I think that’s the maturing of the industry is what it sounds like to me. Year by year, as you’re seeing more diversity in terms of job titles and different levels of people, and not just everyone’s a data scientist… Would you agree with that? Would you agree that data science is finally getting its fingers into every aspect of the global economy?
Yeah, I do agree with that. I’ve held the opinion for a long time that this can’t just be technology in its own little ivory tower. For data science and the next generation of predictive analytics to be impactful, it has to spread across the organization. Everyone has to gain literacy. That’s something we’ve talked about in the previous podcast. And I think this is a positive signal that that is happening. Business analysts, VP of XYZ, product managers, sys admins, cloud ops, DevOps people - all these people are learning some of these technologies, and it’s a really good thing.
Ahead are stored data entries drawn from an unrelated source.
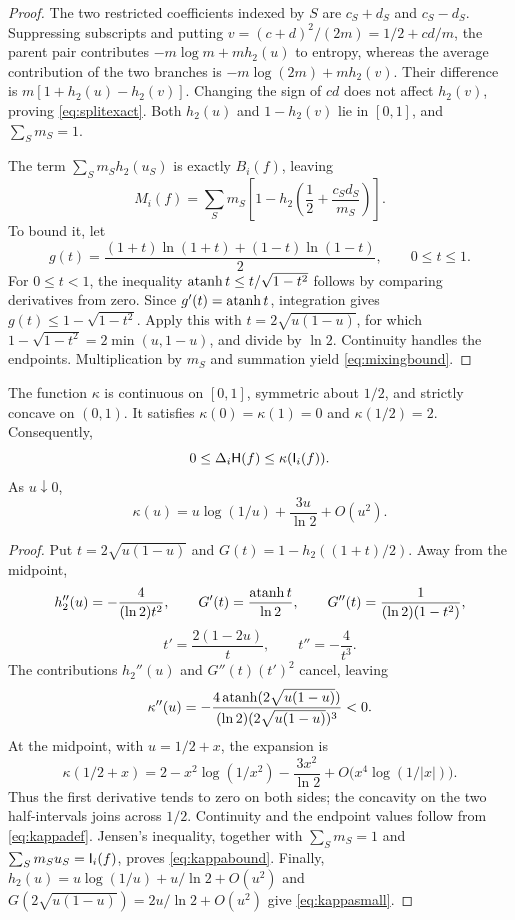 \begin{proof}
The two restricted coefficients indexed by $S$ are $c_S+d_S$ and
$c_S-d_S$. Suppressing subscripts and putting
$v=(c+d)^2/(2m)=1/2+cd/m$, the parent pair contributes
$-m\log m+mh_2(u)$ to entropy, whereas the average contribution
of the two branches is $-m\log(2m)+mh_2(v)$.
Their difference is $m[1+h_2(u)-h_2(v)]$.
Changing the sign of $cd$ does not affect $h_2(v)$, proving
\eqref{eq:splitexact}. Both $h_2(u)$ and $1-h_2(v)$ lie in $[0,1]$,
and $\sum_Sm_S=1$.

The term $\sum_Sm_Sh_2(u_S)$ is exactly $B_i(f)$, leaving
\[
 M_i(f)=\sum_Sm_S
 \left[1-h_2\!\left(\frac12+\frac{c_Sd_S}{m_S}\right)\right].
\]
To bound it, let
\[
 g(t)=\frac{(1+t)\ln(1+t)+(1-t)\ln(1-t)}2,
 \qquad 0\le t\le1.
\]
For $0\le t<1$, the inequality
$\atanh t\le t/\sqrt{1-t^2}$ follows by comparing derivatives
from zero. Since $g'(t)=\atanh t$, integration gives
$g(t)\le1-\sqrt{1-t^2}$. Apply this with
$t=2\sqrt{u(1-u)}$, for which
$1-\sqrt{1-t^2}=2\min(u,1-u)$, and divide by $\ln2$.
Continuity handles the endpoints. Multiplication by $m_S$ and
summation yield \eqref{eq:mixingbound}.
\end{proof}

\begin{lemma}\label{lem:kappaconcavity}
The function $\kappa$ is continuous on $[0,1]$, symmetric about
$1/2$, and strictly concave on $(0,1)$. It satisfies
$\kappa(0)=\kappa(1)=0$ and $\kappa(1/2)=2$.
Consequently,
\begin{equation}\label{eq:kappabound}
 0\le\Delta_i\HH(f)\le\kappa(\I_i(f)).
\end{equation}
As $u\downarrow0$,
\begin{equation}\label{eq:kappasmall}
 \kappa(u)=u\log(1/u)+\frac{3u}{\ln2}+O(u^2).
\end{equation}
\end{lemma}

\begin{proof}
Put $t=2\sqrt{u(1-u)}$ and
$G(t)=1-h_2((1+t)/2)$. Away from the midpoint,
\[
 h_2''(u)=-\frac4{(\ln2)t^2},\qquad
 G'(t)=\frac{\atanh t}{\ln2},\qquad
 G''(t)=\frac1{(\ln2)(1-t^2)},
\]
\[
 t'=\frac{2(1-2u)}t,\qquad t''=-\frac4{t^3}.
\]
The contributions $h_2''(u)$ and $G''(t)(t')^2$ cancel, leaving
\begin{equation}\label{eq:kappasecond}
 \kappa''(u)=-
 \frac{4\atanh(2\sqrt{u(1-u)})}
 {(\ln2)(2\sqrt{u(1-u)})^3}<0.
\end{equation}
At the midpoint, with $u=1/2+x$, the expansion is
\[
 \kappa(1/2+x)
 =2-x^2\log(1/x^2)-\frac{3x^2}{\ln2}
       +O\bigl(x^4\log(1/|x|)\bigr).
\]
Thus the first derivative tends to zero on both sides; the
concavity on the two half-intervals joins across $1/2$.
Continuity and the endpoint values follow from
\eqref{eq:kappadef}. Jensen's inequality, together with
$\sum_Sm_S=1$ and $\sum_Sm_Su_S=\I_i(f)$, proves
\eqref{eq:kappabound}. Finally,
$h_2(u)=u\log(1/u)+u/\ln2+O(u^2)$ and
$G(2\sqrt{u(1-u)})=2u/\ln2+O(u^2)$ give
\eqref{eq:kappasmall}.
\end{proof}

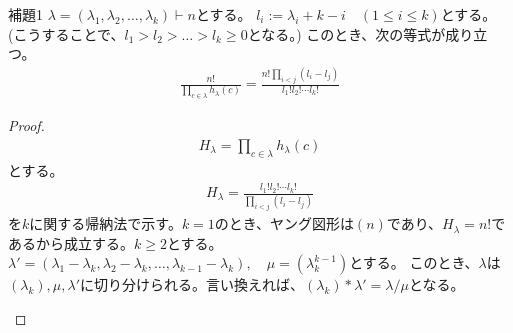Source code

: \documentclass[a4paper,11pt]{jsarticle}
\theoremstyle{plain}
\theoremstyle{definition}
\renewcommand{\(}{\left(}
\renewcommand{\)}{\right)}
\renewcommand{\[}{\left[}
\renewcommand{\]}{\right]}
\renewcommand{\{}{\left\lbrace}
\renewcommand{\}}{\right\rbrace}
\begin{document}
\begin{itembox}[l]{補題1}
    $\lambda = (\lambda_1, \lambda_2, \ldots, \lambda_k) \vdash n$とする。
    $l_i:= \lambda_i + k - i \quad (1 \leq i \leq k)$とする。\\
    (こうすることで、$l_1 > l_2 > \ldots > l_k \geq 0$となる。)
    このとき、次の等式が成り立つ。
    \begin{align*}
        \frac{n!}{ \displaystyle \prod_{c \in \lambda} h_{\lambda}(c)} = \frac{n! \displaystyle \prod_{i<j}(l_i-l_j)}{l_1! l_2! \cdots l_k!}
    \end{align*}
\end{itembox}

\begin{proof}
    \begin{align*}
        H_\lambda = \prod_{c \in \lambda} h_{\lambda}(c)
    \end{align*}
    とする。
    \begin{align*}
        H_\lambda = \frac{l_1! l_2! \cdots l_k!}{\prod_{i<j}(l_i-l_j)}
    \end{align*}
    を$k$に関する帰納法で示す。$k=1$のとき、ヤング図形は$(n)$であり、$H_\lambda = n!$であるから成立する。$k \geq 2$とする。
    $\lambda' = (\lambda_1 - \lambda_k, \lambda_2 - \lambda_k, \ldots, \lambda_{k-1} - \lambda_k), \quad \mu = (\lambda_k^{k-1})$とする。
    このとき、$\lambda$は$(\lambda_k), \mu, \lambda'$に切り分けられる。言い換えれば、$(\lambda_k) \ast \lambda' = \lambda / \mu$となる。\\
    \begin{figure}[H]
        \begin{center}
        \end{center}
    \end{figure}

\end{proof}
\end{document}
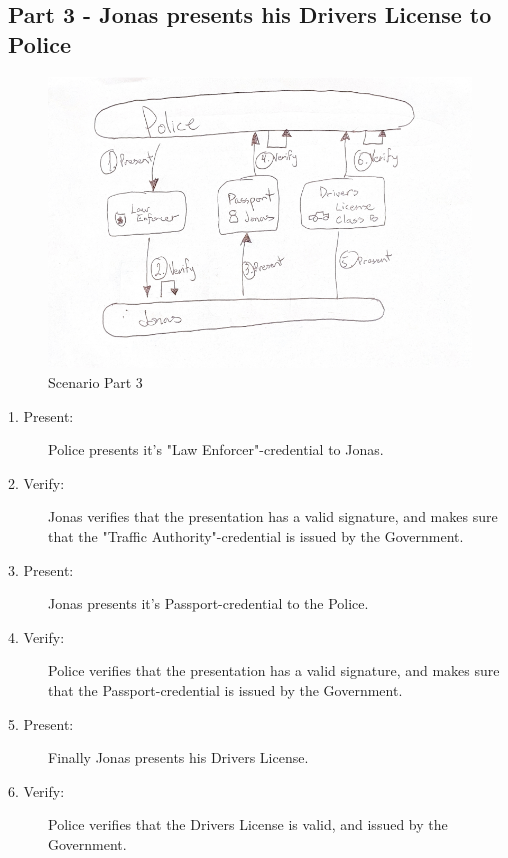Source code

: \newpage

\subsection{Part 3 - Jonas presents his Drivers License to Police}

    \begin{figure}[htbp]
      \centering
      \includegraphics[width=1\textwidth]{figures/scenario-part3.png}
      \caption[]{Scenario Part 3}
    \end{figure}

\begin{description}
    
    \item[1. Present:] Police presents it's "Law Enforcer"-credential to Jonas.
    \item[2. Verify:] Jonas verifies that the presentation has a valid signature, and makes sure that the "Traffic Authority"-credential is issued by the Government.
    \item[3. Present:] Jonas presents it's Passport-credential to the Police.
    \item[4. Verify:] Police verifies that the presentation has a valid signature, and makes sure that the Passport-credential is issued by the Government.
    \item[5. Present:] Finally Jonas presents his Drivers License.
    \item[6. Verify:] Police verifies that the Drivers License is valid, and issued by the Government.
\end{description}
Maybe it’s also related to the fact that over the years the data science tooling that we data scientists love and have been willing to put in the time to learn - in some ways, that is becoming better documented, easier to manager sort of version, dependency-wise… The tooling and the ecosystem is just a little bit easier to onboard into. I don’t know if – Anaconda of course is part of ecosystem, but there’s a lot of teams that are really working on having better documentation, having better software engineering practices around the things they’re doing… So maybe engineers are a little bit less scared.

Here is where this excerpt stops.